Research by Schaler (1997) shows that addiction and dependence in the 1970s and 1980s was still a predicament since highly addictive drugs such as heroin and “crack” caused an increase in death and crime as well as poverty in the affected areas. However, the late twentieth century saw a more relaxed view of some drugs such as marijuana, with some of the states in America and Canada calling for the legalization of the drug. The formation of the narcotics police unit in the United States as well as the passionate campaigns launched by various governments to destroy the distribution and supply of drugs led to a decreased use of hard drugs in America.

Consequently, the public view of addiction and dependence has shifted from being a menace to being an infirmity (BCSSE, 2004). Previously, individuals thought to be addicted to certain drugs were arrested and jailed but recent policy changes have ensured that addicts are taken care of through state rehabilitation programs. Society has been keener on fighting the use of drugs and rather than vilify drug addiction, social programs have been launched all over the world to help addicts. For instance, an article in the Times magazine in April 2009 titled, “The Portuguese Experiment: Did Legalizing Drugs Work?” by Maia Szalavitz reported that between 2001 and 2006 the consumption of illegal drugs among seventh to ninth-grade students dropped by 4%. Heroin use between 16 to 18-year-old individuals fell to almost 1.5% with the deaths caused by heroin consumption dropping by 50 % (McCabe et al, 2009).

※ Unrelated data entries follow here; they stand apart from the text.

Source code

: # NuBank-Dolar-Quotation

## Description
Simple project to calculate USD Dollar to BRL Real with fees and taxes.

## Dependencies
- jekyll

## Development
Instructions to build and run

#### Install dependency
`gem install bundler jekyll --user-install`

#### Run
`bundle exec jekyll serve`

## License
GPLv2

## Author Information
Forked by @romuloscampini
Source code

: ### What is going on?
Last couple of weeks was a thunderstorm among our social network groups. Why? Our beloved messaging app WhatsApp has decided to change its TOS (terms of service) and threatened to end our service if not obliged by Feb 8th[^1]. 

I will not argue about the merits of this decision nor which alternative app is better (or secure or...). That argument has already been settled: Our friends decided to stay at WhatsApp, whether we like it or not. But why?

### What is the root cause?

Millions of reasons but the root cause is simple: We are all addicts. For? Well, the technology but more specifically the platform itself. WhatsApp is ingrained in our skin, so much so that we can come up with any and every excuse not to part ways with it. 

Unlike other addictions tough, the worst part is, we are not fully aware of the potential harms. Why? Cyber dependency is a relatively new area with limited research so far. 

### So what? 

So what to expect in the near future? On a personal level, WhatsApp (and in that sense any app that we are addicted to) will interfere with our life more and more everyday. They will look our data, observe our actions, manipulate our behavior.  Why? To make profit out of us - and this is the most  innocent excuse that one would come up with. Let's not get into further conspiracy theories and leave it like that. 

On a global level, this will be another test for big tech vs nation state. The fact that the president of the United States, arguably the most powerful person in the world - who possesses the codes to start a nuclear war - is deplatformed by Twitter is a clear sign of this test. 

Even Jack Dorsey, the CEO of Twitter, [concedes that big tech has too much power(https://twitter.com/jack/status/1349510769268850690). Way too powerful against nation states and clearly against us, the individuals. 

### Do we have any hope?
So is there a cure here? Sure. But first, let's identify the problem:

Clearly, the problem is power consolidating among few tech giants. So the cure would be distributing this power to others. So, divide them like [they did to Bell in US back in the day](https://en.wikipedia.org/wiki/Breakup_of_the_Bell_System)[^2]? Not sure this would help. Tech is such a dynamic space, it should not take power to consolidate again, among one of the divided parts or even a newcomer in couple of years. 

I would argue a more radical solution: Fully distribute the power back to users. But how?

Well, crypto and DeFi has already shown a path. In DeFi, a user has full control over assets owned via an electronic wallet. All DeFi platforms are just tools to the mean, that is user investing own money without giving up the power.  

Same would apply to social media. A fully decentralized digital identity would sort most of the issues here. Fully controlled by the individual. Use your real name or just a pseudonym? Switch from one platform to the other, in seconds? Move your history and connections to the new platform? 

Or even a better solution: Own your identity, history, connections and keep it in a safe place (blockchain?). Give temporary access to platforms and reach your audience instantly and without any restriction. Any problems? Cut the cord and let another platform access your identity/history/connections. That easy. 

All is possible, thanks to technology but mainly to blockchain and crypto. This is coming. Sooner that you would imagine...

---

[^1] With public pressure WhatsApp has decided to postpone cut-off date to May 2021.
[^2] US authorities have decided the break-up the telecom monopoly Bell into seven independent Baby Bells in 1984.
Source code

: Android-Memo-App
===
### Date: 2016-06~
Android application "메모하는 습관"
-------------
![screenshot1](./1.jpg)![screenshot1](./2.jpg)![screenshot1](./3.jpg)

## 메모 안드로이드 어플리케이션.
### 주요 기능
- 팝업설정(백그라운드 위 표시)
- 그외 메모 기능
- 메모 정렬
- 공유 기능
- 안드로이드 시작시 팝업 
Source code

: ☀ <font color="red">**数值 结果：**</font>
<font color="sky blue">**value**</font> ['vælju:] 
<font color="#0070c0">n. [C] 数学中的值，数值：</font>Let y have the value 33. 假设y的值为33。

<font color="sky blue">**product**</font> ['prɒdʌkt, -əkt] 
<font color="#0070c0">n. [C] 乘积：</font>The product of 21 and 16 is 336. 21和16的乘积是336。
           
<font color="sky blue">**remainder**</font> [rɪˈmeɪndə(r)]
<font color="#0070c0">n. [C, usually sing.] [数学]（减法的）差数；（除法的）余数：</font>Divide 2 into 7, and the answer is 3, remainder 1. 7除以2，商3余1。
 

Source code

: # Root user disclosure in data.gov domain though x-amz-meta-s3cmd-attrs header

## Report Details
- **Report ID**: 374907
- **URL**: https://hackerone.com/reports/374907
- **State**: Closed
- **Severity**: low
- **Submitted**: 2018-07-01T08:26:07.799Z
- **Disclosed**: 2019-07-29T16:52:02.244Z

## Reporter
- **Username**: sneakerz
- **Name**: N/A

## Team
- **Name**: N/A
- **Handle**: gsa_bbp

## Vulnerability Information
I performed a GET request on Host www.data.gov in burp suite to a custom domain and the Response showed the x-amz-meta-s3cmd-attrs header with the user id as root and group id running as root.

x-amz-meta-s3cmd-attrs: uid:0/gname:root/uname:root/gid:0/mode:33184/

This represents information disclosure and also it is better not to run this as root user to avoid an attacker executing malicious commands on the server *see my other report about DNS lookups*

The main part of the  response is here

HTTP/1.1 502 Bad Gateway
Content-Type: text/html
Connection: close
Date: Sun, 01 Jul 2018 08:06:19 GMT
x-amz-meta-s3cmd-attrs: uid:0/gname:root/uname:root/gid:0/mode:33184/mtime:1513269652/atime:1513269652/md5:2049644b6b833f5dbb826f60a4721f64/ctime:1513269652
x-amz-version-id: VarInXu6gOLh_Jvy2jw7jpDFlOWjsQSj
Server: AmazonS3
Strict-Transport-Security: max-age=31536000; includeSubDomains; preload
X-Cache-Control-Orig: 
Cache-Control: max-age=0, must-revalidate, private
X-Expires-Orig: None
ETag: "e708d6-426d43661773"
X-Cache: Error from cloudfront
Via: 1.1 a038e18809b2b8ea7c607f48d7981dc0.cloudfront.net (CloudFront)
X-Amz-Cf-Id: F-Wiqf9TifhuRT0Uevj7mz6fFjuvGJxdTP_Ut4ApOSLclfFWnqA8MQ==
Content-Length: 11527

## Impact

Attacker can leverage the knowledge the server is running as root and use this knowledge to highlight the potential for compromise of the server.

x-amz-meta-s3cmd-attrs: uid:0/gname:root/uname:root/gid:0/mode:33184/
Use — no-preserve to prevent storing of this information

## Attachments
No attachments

“The article also reported that the number of individuals on methadone and buprenorphine treatment due to drug addiction rose to 14,877 from 6,040”. (McCabe et al, 2009). The case was almost similar to the United States with the author offering techniques through which the American government can incorporate the drug addiction control methods used in Portugal (McCabe et al, 2009).

Conclusion

Drug addiction has been deemed a social problem for more than a century due to the subsequent effects that society has to bear. Drug addiction has the propensity to bring theft, prostitution, poverty, street families, and different transferable diseases to society. As such, drug addiction has been considered a social threat for a long time with laws and policies being passed to monitor and impede the rate of addiction. However, the development in science and the deeper understanding of drugs has led to the discovery that drug addiction can not only be caused by inappropriate behavioral patterns but by illness or disease as well. Consequently, society has been more tolerant of drug dependence and addiction with social programs being developed to help the drug addicts in the community. Consequently, the attitudes of the social problem of addiction and dependence have changed drastically from those held in the early to mid 20th century.

References

Board on Behavioral, Cognitive, and Sensory Sciences and Education (BCSSE). (2004). New Treatments for Addiction: Behavioral, Ethical, Legal, and Social Questions. Web.

Bonnie, R and Whitebread, C., H. (2007). The Forbidden Fruit and the Tree Of Knowledge: An Inquiry into the Legal History of American Marijuana Prohibition. Web.

McCabe S, et al (2009). ‘Subtypes of non-medical prescription drug misuse’. Drug Alcohol Depend, Vol. 102, No. 3, pp. 63–70.

Schaler, J. (1997). ‘Addiction Beliefs of Treatment Providers: Factors Explaining Variance.’ Addiction Research & Theory, Vol. 4, No.4, pp. 367–384.